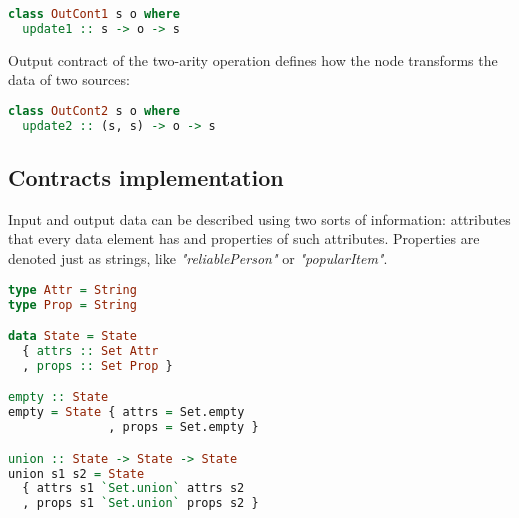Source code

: \begin{lstlisting}[language=Haskell]
class OutCont1 s o where
  update1 :: s -> o -> s
\end{lstlisting}

Output contract of the two-arity operation defines how the node transforms the data of two sources:

\begin{lstlisting}[language=Haskell]
class OutCont2 s o where
  update2 :: (s, s) -> o -> s
\end{lstlisting}

\subsection{Contracts implementation}


Input and output data can be described using two sorts of information: attributes that every data element has and properties of such attributes.
Properties are denoted just as strings, like {\em "reliablePerson"} or {\em "popularItem"}.

\begin{lstlisting}[language=Haskell]
type Attr = String
type Prop = String

data State = State
  { attrs :: Set Attr
  , props :: Set Prop }

empty :: State
empty = State { attrs = Set.empty
              , props = Set.empty }

union :: State -> State -> State
union s1 s2 = State
  { attrs s1 `Set.union` attrs s2
  , props s1 `Set.union` props s2 }
\end{lstlisting}


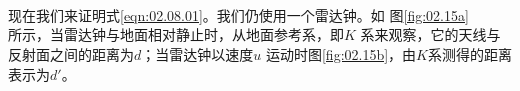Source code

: \begin{figure}[!b]
  \centering
   \\ \vspace{-0.3em}
   \\ \vspace{-0.3em}
   \\ \vspace{-0.3em}
  \caption{}
  \label{fig:02.15}
\end{figure}
现在我们来证明式\eqref{eqn:02.08.01}。我们仍使用一个雷达钟。如
图\ref{fig:02.15a}\\所示，当雷达钟与地面相对静止时，从地面参考系，即$K$
系来观察，它的天线与反射面之间的距离为$ d$；当雷达钟以速度$u$
运动时\lbr 图\ref{fig:02.15b}\rbr ，由$K$系测得的距离表示为$d'$。

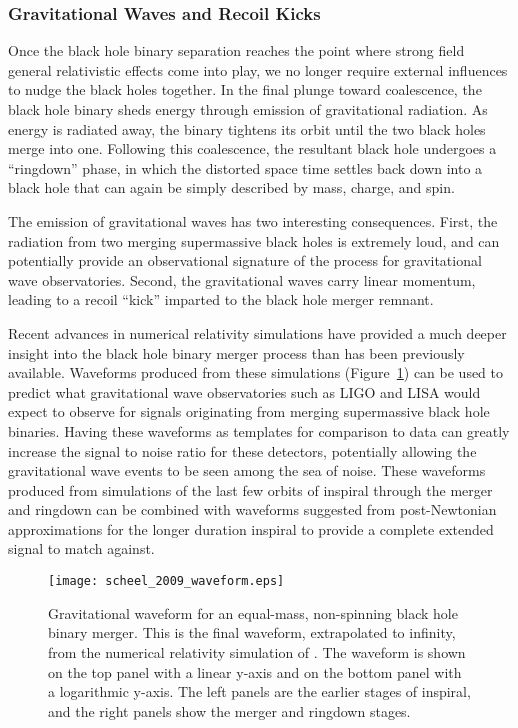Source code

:\subsubsection{Gravitational Waves and Recoil Kicks}

Once the black hole binary separation reaches the point where strong field general relativistic effects come into play, we no longer require external influences to nudge the black holes together.  In the final plunge toward coalescence, the black hole binary sheds energy through emission of gravitational radiation.  As energy is radiated away, the binary tightens its orbit until the two black holes merge into one.  Following this coalescence, the resultant black hole undergoes a ``ringdown'' phase, in which the distorted space time settles back down into a black hole that can again be simply described by mass, charge, and spin.

The emission of gravitational waves has two interesting consequences.  First, the radiation from two merging supermassive black holes is extremely loud, and can potentially provide an observational signature of the process for gravitational wave observatories.  Second, the gravitational waves carry linear momentum, leading to a recoil ``kick'' imparted to the black hole merger remnant.

Recent advances in numerical relativity simulations have provided a much deeper insight into the black hole binary merger process than has been previously available.  Waveforms produced from these simulations (Figure~\ref{fig:waveform}) can be used to predict what gravitational wave observatories such as LIGO and LISA would expect to observe for signals originating from merging supermassive black hole binaries.  Having these waveforms as templates for comparison to data can greatly increase the signal to noise ratio for these detectors, potentially allowing the gravitational wave events to be seen among the sea of noise.  These waveforms produced from simulations of the last few orbits of inspiral through the merger and ringdown can be combined with waveforms suggested from post-Newtonian approximations for the longer duration inspiral to provide a complete extended signal to match against.

\begin{figure}[H]
\centering
\texttt{[image: scheel\_2009\_waveform.eps]}
\caption[Gravitational waveform for a black hole binary merger]{\footnotesize Gravitational waveform for an equal-mass, non-spinning black hole binary merger. This is the final waveform, extrapolated to infinity, from the numerical relativity simulation of \citet{scheel_2009}.  The waveform is shown on the top panel with a linear y-axis and on the bottom panel with a logarithmic y-axis.  The left panels are the earlier stages of inspiral, and the right panels show the merger and ringdown stages.}
\label{fig:waveform}
\end{figure}

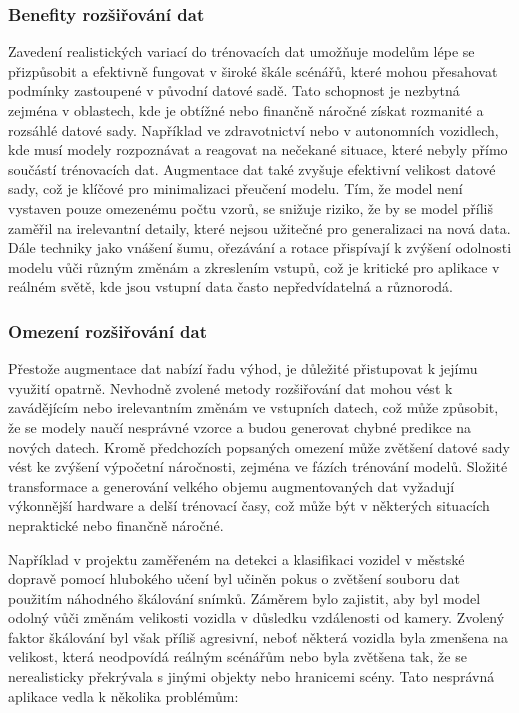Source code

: \documentclass[male,czech,api_ing]{thesis}
\begin{document}
\subsubsection{Benefity rozšiřování dat}
Zavedení realistických variací do trénovacích dat umožňuje modelům lépe se přizpůsobit a efektivně fungovat v široké škále scénářů, které mohou přesahovat podmínky zastoupené v původní datové sadě. Tato schopnost je nezbytná zejména v oblastech, kde je obtížné nebo finančně náročné získat rozmanité a rozsáhlé datové sady. Například ve zdravotnictví nebo v autonomních vozidlech, kde musí modely rozpoznávat a reagovat na nečekané situace, které nebyly přímo součástí trénovacích dat. Augmentace dat také zvyšuje efektivní velikost datové sady, což je klíčové pro minimalizaci přeučení modelu. Tím, že model není vystaven pouze omezenému počtu vzorů, se snižuje riziko, že by se model příliš zaměřil na irelevantní detaily, které nejsou užitečné pro generalizaci na nová data. Dále techniky jako vnášení šumu, ořezávání a rotace přispívají k zvýšení odolnosti modelu vůči různým změnám a zkreslením vstupů, což je kritické pro aplikace v reálném světě, kde jsou vstupní data často nepředvídatelná a různorodá. \cite{AugmentationBasics, AugmentationSurvey}

\subsubsection{Omezení rozšiřování dat}
Přestože augmentace dat nabízí řadu výhod, je důležité přistupovat k jejímu využití opatrně. Nevhodně zvolené metody rozšiřování dat mohou vést k zavádějícím nebo irelevantním změnám ve vstupních datech, což může způsobit, že se modely naučí nesprávné vzorce a budou generovat chybné predikce na nových datech. Kromě předchozích popsaných omezení může zvětšení datové sady vést ke zvýšení výpočetní náročnosti, zejména ve fázích trénování modelů. Složité transformace a generování velkého objemu augmentovaných dat vyžadují výkonnější hardware a delší trénovací časy, což může být v některých situacích nepraktické nebo finančně náročné.

Například v projektu zaměřeném na detekci a klasifikaci vozidel v městské dopravě pomocí hlubokého učení byl učiněn pokus o zvětšení souboru dat použitím náhodného škálování snímků. Záměrem bylo zajistit, aby byl model odolný vůči změnám velikosti vozidla v důsledku vzdálenosti od kamery. Zvolený faktor škálování byl však příliš agresivní, neboť některá vozidla byla zmenšena na velikost, která neodpovídá reálným scénářům nebo byla zvětšena tak, že se nerealisticky překrývala s jinými objekty nebo hranicemi scény. Tato nesprávná aplikace vedla k několika problémům:
\end{document}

======

### What you are asked to do
Using the records above, copy all lines that include the word "State".

### Answer to this exercise
data State = State
empty :: State
empty = State { attrs = Set.empty
union :: State -> State -> State
union s1 s2 = State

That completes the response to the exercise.